- [What is needed] Every entry is to be reproduced word for word, but the images are not.

**** Study material ****

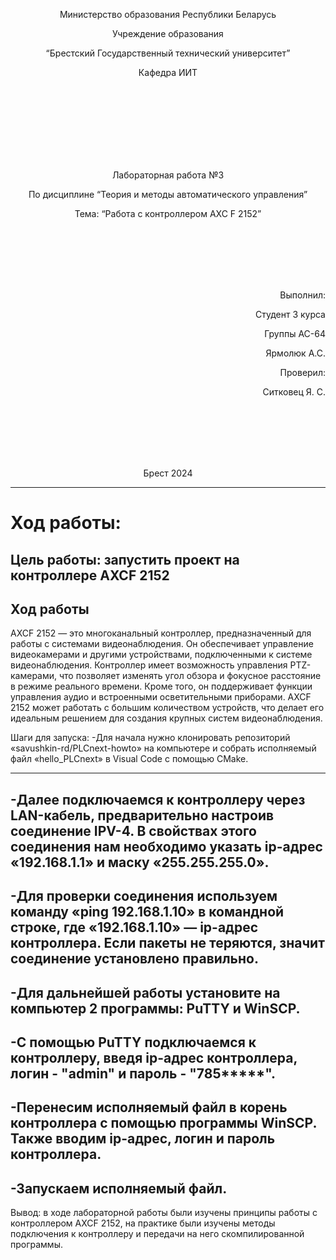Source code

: <p align="center"> Министерство образования Республики Беларусь</p>
<p align="center">Учреждение образования</p>
<p align="center">“Брестский Государственный технический университет”</p>
<p align="center">Кафедра ИИТ</p>
<br><br><br><br><br><br><br>
<p align="center">Лабораторная работа №3</p>
<p align="center">По дисциплине “Теория и методы автоматического управления”</p>
<p align="center">Тема: “Работа с контроллером AXC F 2152”</p>
<br><br><br><br><br>
<p align="right">Выполнил:</p>
<p align="right">Студент 3 курса</p>
<p align="right">Группы АС-64</p>
<p align="right">Ярмолюк А.С.</p>
<p align="right">Проверил:</p>
<p align="right">Ситковец Я. С.</p>
<br><br><br><br><br>
<p align="center">Брест 2024</p>

---

# Ход работы:

## Цель работы: запустить проект на контроллере AXCF 2152

## Ход работы

AXCF 2152 — это многоканальный контроллер, предназначенный для работы с системами видеонаблюдения. Он обеспечивает управление видеокамерами и другими устройствами, подключенными к системе видеонаблюдения. Контроллер имеет возможность управления PTZ-камерами, что позволяет изменять угол обзора и фокусное расстояние в режиме реального времени. Кроме того, он поддерживает функции управления аудио и встроенными осветительными приборами. AXCF 2152 может работать с большим количеством устройств, что делает его идеальным решением для создания крупных систем видеонаблюдения.

Шаги для запуска:
-Для начала нужно клонировать репозиторий «savushkin-rd/PLCnext-howto» на компьютере и собрать исполняемый файл «hello_PLCnext» в Visual Code с помощью CMake.

---

## -Далее подключаемся к контроллеру через LAN-кабель, предварительно настроив соединение IPV-4. В свойствах этого соединения нам необходимо указать ip-адрес «192.168.1.1» и маску «255.255.255.0».

## -Для проверки соединения используем команду «ping 192.168.1.10» в командной строке, где «192.168.1.10» — ip-адрес контроллера. Если пакеты не теряются, значит соединение установлено правильно.

## -Для дальнейшей работы установите на компьютер 2 программы: PuTTY и WinSCP.

## -С помощью PuTTY подключаемся к контроллеру, введя ip-адрес контроллера, логин - "admin" и пароль - "785**\***".

## -Перенесим исполняемый файл в корень контроллера с помощью программы WinSCP. Также вводим ip-адрес, логин и пароль контроллера.

## -Запускаем исполняемый файл.

Вывод: в ходе лабораторной работы были изучены принципы работы с контроллером AXCF 2152, на практике были изучены методы подключения к контроллеру и передачи на него скомпилированной программы.
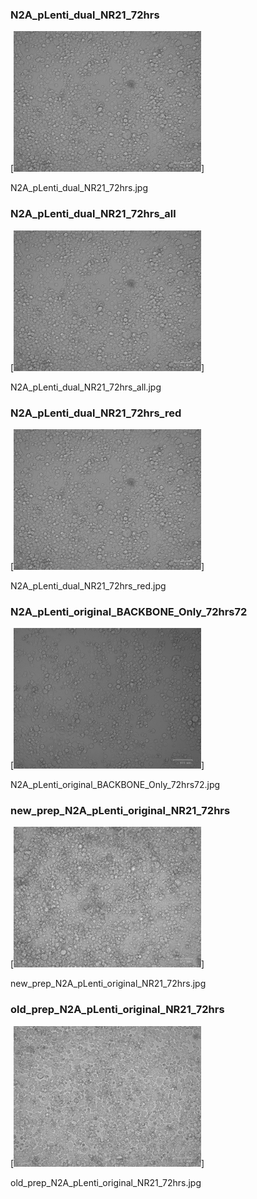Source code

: ### N2A_pLenti_dual_NR21_72hrs

[<img src='N2A_pLenti_dual_NR21_72hrs.jpg' width='300' />]

N2A_pLenti_dual_NR21_72hrs.jpg

### N2A_pLenti_dual_NR21_72hrs_all

[<img src='N2A_pLenti_dual_NR21_72hrs_all.jpg' width='300' />]

N2A_pLenti_dual_NR21_72hrs_all.jpg

### N2A_pLenti_dual_NR21_72hrs_red

[<img src='N2A_pLenti_dual_NR21_72hrs_red.jpg' width='300' />]

N2A_pLenti_dual_NR21_72hrs_red.jpg

### N2A_pLenti_original_BACKBONE_Only_72hrs72

[<img src='N2A_pLenti_original_BACKBONE_Only_72hrs72.jpg' width='300' />]

N2A_pLenti_original_BACKBONE_Only_72hrs72.jpg

### new_prep_N2A_pLenti_original_NR21_72hrs

[<img src='new_prep_N2A_pLenti_original_NR21_72hrs.jpg' width='300' />]

new_prep_N2A_pLenti_original_NR21_72hrs.jpg

### old_prep_N2A_pLenti_original_NR21_72hrs

[<img src='old_prep_N2A_pLenti_original_NR21_72hrs.jpg' width='300' />]

old_prep_N2A_pLenti_original_NR21_72hrs.jpg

****

- [Your response]
Source code

: <p align="center"> Министерство образования Республики Беларусь</p>
<p align="center">Учреждение образования</p>
<p align="center">“Брестский Государственный технический университет”</p>
<p align="center">Кафедра ИИТ</p>
<br><br><br><br><br><br><br>
<p align="center">Лабораторная работа №3</p>
<p align="center">По дисциплине “Теория и методы автоматического управления”</p>
<p align="center">Тема: “Работа с контроллером AXC F 2152”</p>
<br><br><br><br><br>
<p align="right">Выполнил:</p>
<p align="right">Студент 3 курса</p>
<p align="right">Группы АС-64</p>
<p align="right">Ярмолюк А.С.</p>
<p align="right">Проверил:</p>
<p align="right">Ситковец Я. С.</p>
<br><br><br><br><br>
<p align="center">Брест 2024</p>

---

# Ход работы:

## Цель работы: запустить проект на контроллере AXCF 2152

## Ход работы

AXCF 2152 — это многоканальный контроллер, предназначенный для работы с системами видеонаблюдения. Он обеспечивает управление видеокамерами и другими устройствами, подключенными к системе видеонаблюдения. Контроллер имеет возможность управления PTZ-камерами, что позволяет изменять угол обзора и фокусное расстояние в режиме реального времени. Кроме того, он поддерживает функции управления аудио и встроенными осветительными приборами. AXCF 2152 может работать с большим количеством устройств, что делает его идеальным решением для создания крупных систем видеонаблюдения.

Шаги для запуска:
-Для начала нужно клонировать репозиторий «savushkin-rd/PLCnext-howto» на компьютере и собрать исполняемый файл «hello_PLCnext» в Visual Code с помощью CMake.

---

## -Далее подключаемся к контроллеру через LAN-кабель, предварительно настроив соединение IPV-4. В свойствах этого соединения нам необходимо указать ip-адрес «192.168.1.1» и маску «255.255.255.0».

## -Для проверки соединения используем команду «ping 192.168.1.10» в командной строке, где «192.168.1.10» — ip-адрес контроллера. Если пакеты не теряются, значит соединение установлено правильно.

## -Для дальнейшей работы установите на компьютер 2 программы: PuTTY и WinSCP.

## -С помощью PuTTY подключаемся к контроллеру, введя ip-адрес контроллера, логин - "admin" и пароль - "785**\***".

## -Перенесим исполняемый файл в корень контроллера с помощью программы WinSCP. Также вводим ip-адрес, логин и пароль контроллера.

## -Запускаем исполняемый файл.

Вывод: в ходе лабораторной работы были изучены принципы работы с контроллером AXCF 2152, на практике были изучены методы подключения к контроллеру и передачи на него скомпилированной программы.
Source code

: ### N2A_pLenti_dual_NR21_72hrs

[<img src='N2A_pLenti_dual_NR21_72hrs.jpg' width='300' />]

N2A_pLenti_dual_NR21_72hrs.jpg

### N2A_pLenti_dual_NR21_72hrs_all

[<img src='N2A_pLenti_dual_NR21_72hrs_all.jpg' width='300' />]

N2A_pLenti_dual_NR21_72hrs_all.jpg

### N2A_pLenti_dual_NR21_72hrs_red

[<img src='N2A_pLenti_dual_NR21_72hrs_red.jpg' width='300' />]

N2A_pLenti_dual_NR21_72hrs_red.jpg

### N2A_pLenti_original_BACKBONE_Only_72hrs72

[<img src='N2A_pLenti_original_BACKBONE_Only_72hrs72.jpg' width='300' />]

N2A_pLenti_original_BACKBONE_Only_72hrs72.jpg

### new_prep_N2A_pLenti_original_NR21_72hrs

[<img src='new_prep_N2A_pLenti_original_NR21_72hrs.jpg' width='300' />]

new_prep_N2A_pLenti_original_NR21_72hrs.jpg

### old_prep_N2A_pLenti_original_NR21_72hrs

[<img src='old_prep_N2A_pLenti_original_NR21_72hrs.jpg' width='300' />]

old_prep_N2A_pLenti_original_NR21_72hrs.jpg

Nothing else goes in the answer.